What follows below is strictly my own interpretation and application of Philip Glass’ Violin Concerto No. 2, aka The American Four Seasons. But the composer explicitly welcomes such individual interpretation:

[Robert McDuffie’s] interpretation, though similar to my own, proved to be also somewhat different. This struck me as an opportunity, then, for the listener to make his/her own interpretation. Therefore, there will be no instructions for the audience, no clues as to where Spring, Summer, Winter, and Fall might appear in the new concerto—an interesting, though not worrisome, problem for the listener. After all, if Bobby and I are not in complete agreement, an independent interpretation can be tolerated and even welcomed.2

A bit of background information is necessary to explain my interpretation/application. The concerto is composed in eight parts, with a prologue preceding the first movement, and each succeeding movement preceded by a song:

Prologue
Movement I
Song No. 1
Movement II
Song No. 2
Movement III
Song No. 3
Movement IV

The Prologue and songs are short solo violin pieces. In contrast, the movements incorporate the ensemble. The Prologue, then, serves as a prelude to Movement I, while the songs function as interludes bridging each Movement.

In view of its overall structure, each Movement correlates to one of the four seasons. It seems best to conceive these seasons as proceeding in order beginning with spring, then summer, fall, and winter. Thus far, this is fairly straightforward.
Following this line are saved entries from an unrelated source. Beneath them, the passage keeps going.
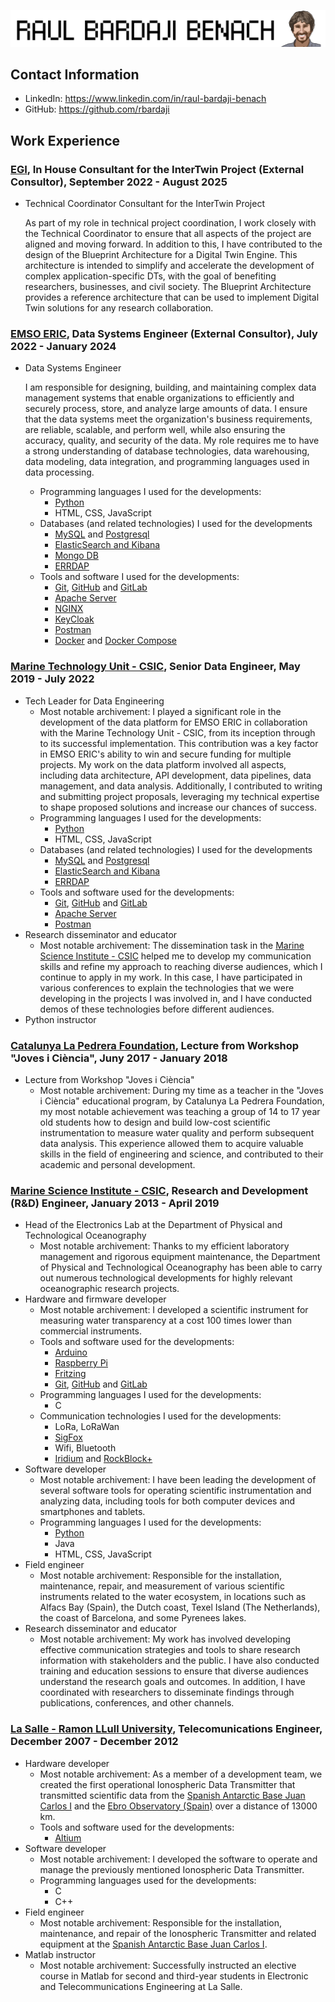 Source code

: ![Header Image](img/yo_letras.png)

## Contact Information

- LinkedIn: <a href="https://www.linkedin.com/in/raul-bardaji-benach/" target="_blank">https://www.linkedin.com/in/raul-bardaji-benach</a>
- GitHub: <a href="https://github.com/rbardaji" target="_blank">https://github.com/rbardaji</a>

## Work Experience

### <a href="https://www.egi.eu/" target="_blank">EGI</a>, In House Consultant for the InterTwin Project (External Consultor), September 2022 - August 2025

- Technical Coordinator Consultant for the InterTwin Project

    As part of my role in technical project coordination, I work closely with the Technical Coordinator to ensure that all aspects of the project are aligned and moving forward. In addition to this, I have contributed to the design of the Blueprint Architecture for a Digital Twin Engine. This architecture is intended to simplify and accelerate the development of complex application-specific DTs, with the goal of benefiting researchers, businesses, and civil society. The Blueprint Architecture provides a reference architecture that can be used to implement Digital Twin solutions for any research collaboration.


### <a href="https://emso.eu/" target="_blank">EMSO ERIC</a>, Data Systems Engineer (External Consultor), July 2022 - January 2024

- Data Systems Engineer

    I am responsible for designing, building, and maintaining complex data management systems that enable organizations to efficiently and securely process, store, and analyze large amounts of data. I ensure that the data systems meet the organization's business requirements, are reliable, scalable, and perform well, while also ensuring the accuracy, quality, and security of the data. My role requires me to have a strong understanding of database technologies, data warehousing, data modeling, data integration, and programming languages used in data processing.
    - Programming languages I used for the developments:
        - <a href="https://www.python.org/" target="_blank">Python</a>
        - HTML, CSS, JavaScript
    - Databases (and related technologies) I used for the developments
        - <a href="https://www.mysql.com/" target="_blank">MySQL</a> and <a href="https://www.postgresql.org/" target="_blank">Postgresql</a>
        - <a href="https://www.elastic.co/" target="_blank">ElasticSearch and Kibana</a>
        - <a href="https://www.mongodb.com/" target="_blank">Mongo DB</a>
        - <a href="https://opendap.co-ops.nos.noaa.gov/erddap/index.html" target="_blank">ERRDAP</a>
    - Tools and software I used for the developments:
        - <a href="https://git-scm.com/" target="_blank">Git</a>, <a href="https://github.com/" target="_blank">GitHub</a> and <a href="https://gitlab.com/" target="_blank">GitLab</a>
        - <a href="https://httpd.apache.org/" target="_blank">Apache Server</a>
        - <a href="https://nginx.org" target="_blank">NGINX</a>
        - <a href="https://www.keycloak.org/" target="_blank">KeyCloak</a>
        - <a href="https://www.postman.com/" target="_blank">Postman</a>
        - <a href="https://www.docker.com/" target="_blank">Docker</a> and <a href="https://docs.docker.com/compose/" target="_blank">Docker Compose</a>


### <a href="http://www.utm.csic.es/" target="_blank">Marine Technology Unit - CSIC</a>, Senior Data Engineer, May 2019 - July 2022

- Tech Leader for Data Engineering
    - Most notable archivement: I played a significant role in the development of the data platform for EMSO ERIC in collaboration with the Marine Technology Unit - CSIC, from its inception through to its successful implementation. This contribution was a key factor in EMSO ERIC's ability to win and secure funding for multiple projects. My work on the data platform involved all aspects, including data architecture, API development, data pipelines, data management, and data analysis. Additionally, I contributed to writing and submitting project proposals, leveraging my technical expertise to shape proposed solutions and increase our chances of success.
    - Programming languages I used for the developments:
        - <a href="https://www.python.org/" target="_blank">Python</a>
        - HTML, CSS, JavaScript
    - Databases (and related technologies) I used for the developments
        - <a href="https://www.mysql.com/" target="_blank">MySQL</a> and <a href="https://www.postgresql.org/" target="_blank">Postgresql</a>
        - <a href="https://www.elastic.co/" target="_blank">ElasticSearch and Kibana</a>
        - <a href="https://opendap.co-ops.nos.noaa.gov/erddap/index.html" target="_blank">ERRDAP</a>
    - Tools and software used for the developments:
        - <a href="https://git-scm.com/" target="_blank">Git</a>, <a href="https://github.com/" target="_blank">GitHub</a> and <a href="https://gitlab.com/" target="_blank">GitLab</a>
        - <a href="https://httpd.apache.org/" target="_blank">Apache Server</a>
        - <a href="https://www.postman.com/" target="_blank">Postman</a>
- Research disseminator and educator
    - Most notable archivement: The dissemination task in the <a href="https://www.icm.csic.es/" target="_blank">Marine Science Institute - CSIC</a> helped me to develop my communication skills and refine my approach to reaching diverse audiences, which I continue to apply in my work. In this case, I have participated in various conferences to explain the technologies that we were developing in the projects I was involved in, and I have conducted demos of these technologies before different audiences.
- Python instructor

### <a href="https://www.fundaciocatalunya-lapedrera.com/" target="_blank">Catalunya La Pedrera Foundation</a>, Lecture from Workshop "Joves i Ciència", Juny 2017 - January 2018
    
- Lecture from Workshop "Joves i Ciència"
    - Most notable archivement: During my time as a teacher in the "Joves i Ciència" educational program, by Catalunya La Pedrera Foundation, my most notable achievement was teaching a group of 14 to 17 year old students how to design and build low-cost scientific instrumentation to measure water quality and perform subsequent data analysis. This experience allowed them to acquire valuable skills in the field of engineering and science, and contributed to their academic and personal development.

### <a href="https://www.icm.csic.es/" target="_blank">Marine Science Institute - CSIC</a>, Research and Development (R&D) Engineer, January 2013 - April 2019

- Head of the Electronics Lab at the Department of Physical and Technological Oceanography
    - Most notable archivement: Thanks to my efficient laboratory management and rigorous equipment maintenance, the Department of Physical and Technological Oceanography has been able to carry out numerous technological developments for highly relevant oceanographic research projects.
- Hardware and firmware developer
    - Most notable archivement: I developed a scientific instrument for measuring water transparency at a cost 100 times lower than commercial instruments.
    - Tools and software used for the developments:
        - <a href="https://www.arduino.cc/" target="_blank">Arduino</a>
        - <a href="https://www.raspberrypi.com/" target="_blank">Raspberry Pi</a>
        - <a href="https://fritzing.org/" target="_blank">Fritzing</a>
        - <a href="https://git-scm.com/" target="_blank">Git</a>, <a href="https://github.com/" target="_blank">GitHub</a> and <a href="https://gitlab.com/" target="_blank">GitLab</a>
    - Programming languages I used for the developments:
        - C
    - Communication technologies I used for the developments:
        - LoRa, LoRaWan
        - <a href="https://www.sigfox.com/" target="_blank">SigFox</a>
        - Wifi, Bluetooth
        - <a href="https://www.iridium.com/" target="_blank">Iridium</a> and <a href="https://www.iridium.com/products/rock-seven-rockblock-plus/" target="_blank">RockBlock+</a>
- Software developer
    - Most notable archivement: I have been leading the development of several software tools for operating scientific instrumentation and analyzing data, including tools for both computer devices and smartphones and tablets.
    - Programming languages I used for the developments:
        - <a href="https://www.python.org/" target="_blank">Python</a>
        - Java
        - HTML, CSS, JavaScript
- Field engineer
    - Most notable archivement: Responsible for the installation, maintenance, repair, and measurement of various scientific instruments related to the water ecosystem, in locations such as Alfacs Bay (Spain), the Dutch coast, Texel Island (The Netherlands), the coast of Barcelona, and some Pyrenees lakes.
- Research disseminator and educator
    - Most notable archivement: My work has involved developing effective communication strategies and tools to share research information with stakeholders and the public. I have also conducted training and education sessions to ensure that diverse audiences understand the research goals and outcomes. In addition, I have coordinated with researchers to disseminate findings through publications, conferences, and other channels.

### <a href="https://www.salleurl.edu/" target="_blank">La Salle - Ramon LLull University</a>, Telecomunications Engineer, December 2007 - December 2012

- Hardware developer
    - Most notable archivement: As a member of a development team, we created the first operational Ionospheric Data Transmitter that transmitted scientific data from the <a href="https://goo.gl/maps/YZjg64aatt1LY4Be7" target="_blank">Spanish Antarctic Base Juan Carlos I</a> and the <a href="https://goo.gl/maps/StAjEK6YRuqbgPTSA" target="_blank">Ebro Observatory (Spain)</a> over a distance of 13000 km.
    - Tools and software used for the developments:
        - <a href="https://www.altium.com/" target="_blank">Altium</a>
- Software developer
    - Most notable archivement: I developed the software to operate and manage the previously mentioned Ionospheric Data Transmitter.
    - Programming languages used for the developments:
        - C
        - C++
- Field engineer
    - Most notable archivement: Responsible for the installation, maintenance, and repair of the Ionospheric Transmitter and related equipment at the <a href="https://goo.gl/maps/YZjg64aatt1LY4Be7" target="_blank">Spanish Antarctic Base Juan Carlos I</a>.
- Matlab instructor
    - Most notable archivement: Successfully instructed an elective course in Matlab for second and third-year students in Electronic and Telecommunications Engineering at La Salle.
Digressing just a bit while providing additional context, I must say I really like this piece. I think it is fairly accessible, even to the Classical music hesitant (or Classical music “purist” put off by ‘minimalism’). Movement I may be the most ear-pleasing. The slower and more melancholic Movement II features some achingly beautiful moments, after which it segues into its waltz section—my favorite part of the concerto. The up-tempo Movement III lifts the mood of II, and its quasi-harpsichord accompaniment and occasional flourishes—played on a synthesizer—merges the past with the contemporary. Movement IV is the fastest and musically the ‘busiest’ of them all:

I interpret these movements as indicating segments of time in chronology—as opposed to literal seasons of a calendar year. As such, Movement I correlates to the birth of the USA and each successive Movement relates to subsequent time periods. Movement IV, then, represents the time period we are currently living within. The American Empire is in the winter of its existence.

The winter of America seems to be moving exponentially faster than previous seasons. Notice how Movement IV’s tempo quickens sharply, almost chaotically, just before it abruptly ends. I interpret that as analogous to the USA’s forthcoming demise.

Interestingly, Movement IV is seven minutes long. Just before its halfway mark it slows a bit, briefly pausing altogether before beginning anew. It returns to the original tempo, yet as it begins to decrease instrumentation, it appears to slow a bit. Following that, the full ensemble reenters. The violin plays faster arpeggios (the overall tempo remaining the same), until the tempo rapidly increases and the violinist speeds his bowing to match. Then the end.

Though the concerto was written specifically for Robert McDuffie (and it was premiered with this violinist featured), the above was performed by violinist Gidon Kremer’s Kremerata Baltica ensemble. In the liner notes for this release, new seasons, Kremer remarks:

The subject of seasons in music has always interested me and has become the focus of a number of my recordings and concert programs . . . Why the seasons? Why “new seasons”? As an artist I’ve always tried to keep in step with the times. Time and seasons are virtually synonymous.3

In the Greek of the New Testament, “time” is chronos, while “season” (or “appointed/proper time”) is kairos. The latter term, kairos (as opposed to chronos), is used when referring to Jesus’ Parousia—His return to usher in the end of all things. [See Not One Parousia, But Two.] For example, kairos is found twice in the Parable of the Tenants (21:34 and 21:41). And the term is found just after the section of Scripture beginning this post:

24:42 “Therefore, be alert, because you do not know on what day our Lord is coming. 43 But be certain of this: If the owner of the house had known which segment of nighttime the thief was coming, he would have been alert and would not have let his house be broken into. 44 Considering this, you must also be ready, because the Son of Man is coming at an hour you do not expect.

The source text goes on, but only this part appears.